The stock box will deliver that PW regardless of the injector being used (unless PROPERLY bled from the MAP). If the box sees 13-14psi.. then (regardless of +8%, +20%, or +40% inj's) the system will go FULL ON at approx. 5500. When this happens, "... and then some!!!" is achieved!!


How much power will 52 pph injectors support?

Depends who you talk to!! Quite some time back, I tried to explain the issue of the fuel "cooling" requirements.

KNOWN = The higher the boost - The higher the fuel demand.

IGNORED = The higher the boost - The higher the fuel demand PLUS the needed fuel for maintaining an EGT level AND keeping the engine alive. If an engine were 100% efficient and generated no heat, the fuel would only be needed for HP. This is NOT the case.

The other concern is duty cycle. Will the injectors be run full on? If not, what DC will be utilized? 75%, 85%, ... An injector's cooling system (for the coil) is the fuel that flows through it. 100%DC over a long term can destroy the coil/injector. Why? At approx. 2 ohms, the current delivered to these injectors is pretty high. How do you like your burger?? Well done??

Last but not least, fuel pressure... Need more fuel -- Crank up the fuel pressure.
As pressure goes up, available volume supply goes down, at the pump. Thought.. It is much better to run a low pressure and large inj., than it is to run high pressure and a smaller injector.
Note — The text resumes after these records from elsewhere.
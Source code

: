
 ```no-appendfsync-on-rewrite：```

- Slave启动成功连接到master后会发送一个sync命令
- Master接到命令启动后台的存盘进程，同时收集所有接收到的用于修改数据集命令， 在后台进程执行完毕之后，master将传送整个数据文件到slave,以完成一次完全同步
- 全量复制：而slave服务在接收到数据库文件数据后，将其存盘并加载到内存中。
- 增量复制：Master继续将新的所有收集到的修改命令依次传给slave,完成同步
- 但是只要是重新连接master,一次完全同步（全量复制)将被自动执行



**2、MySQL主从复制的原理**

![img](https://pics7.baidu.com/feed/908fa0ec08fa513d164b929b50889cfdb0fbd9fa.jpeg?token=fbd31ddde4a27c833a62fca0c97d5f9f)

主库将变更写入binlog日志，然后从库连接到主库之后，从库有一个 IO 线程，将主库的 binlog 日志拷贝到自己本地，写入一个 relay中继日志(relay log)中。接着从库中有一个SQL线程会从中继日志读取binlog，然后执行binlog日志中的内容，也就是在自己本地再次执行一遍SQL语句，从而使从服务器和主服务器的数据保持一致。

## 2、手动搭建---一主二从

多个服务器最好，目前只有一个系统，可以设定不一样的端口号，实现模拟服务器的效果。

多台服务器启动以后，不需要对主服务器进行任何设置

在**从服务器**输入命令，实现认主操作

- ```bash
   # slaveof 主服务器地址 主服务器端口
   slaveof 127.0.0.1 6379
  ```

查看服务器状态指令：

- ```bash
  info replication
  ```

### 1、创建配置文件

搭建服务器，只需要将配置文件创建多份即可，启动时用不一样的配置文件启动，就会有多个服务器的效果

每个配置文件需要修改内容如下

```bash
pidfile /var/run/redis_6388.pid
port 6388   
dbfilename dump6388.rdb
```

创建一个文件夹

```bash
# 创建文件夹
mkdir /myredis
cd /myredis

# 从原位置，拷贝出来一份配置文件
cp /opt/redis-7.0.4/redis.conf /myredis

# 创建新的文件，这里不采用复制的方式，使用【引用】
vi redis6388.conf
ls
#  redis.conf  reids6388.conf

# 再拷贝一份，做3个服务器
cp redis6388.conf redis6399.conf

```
With all this jibber-jabber out of the way, my own personal experience has indicated that at a 80-85%DC/standard line pressure/18psi boost; 340HP is possible. Raising the boost will exponentially put a higher demand on the injector. It's that cooling thing!! Remember this is all based on the engine. The injector is interrupt driven and as the RPM climbs the available time between interrupts becomes shorter. At 6000RPM there is 20ms between interrupts. Why mention this? If the injector is open longer than 20ms, at 6000RPM, then this is full ON. The other reason I mention this is that you are using a 16V system. This is a heavy breather up-stairs. You need LOTS of injector to keep you out of the full-on scenario.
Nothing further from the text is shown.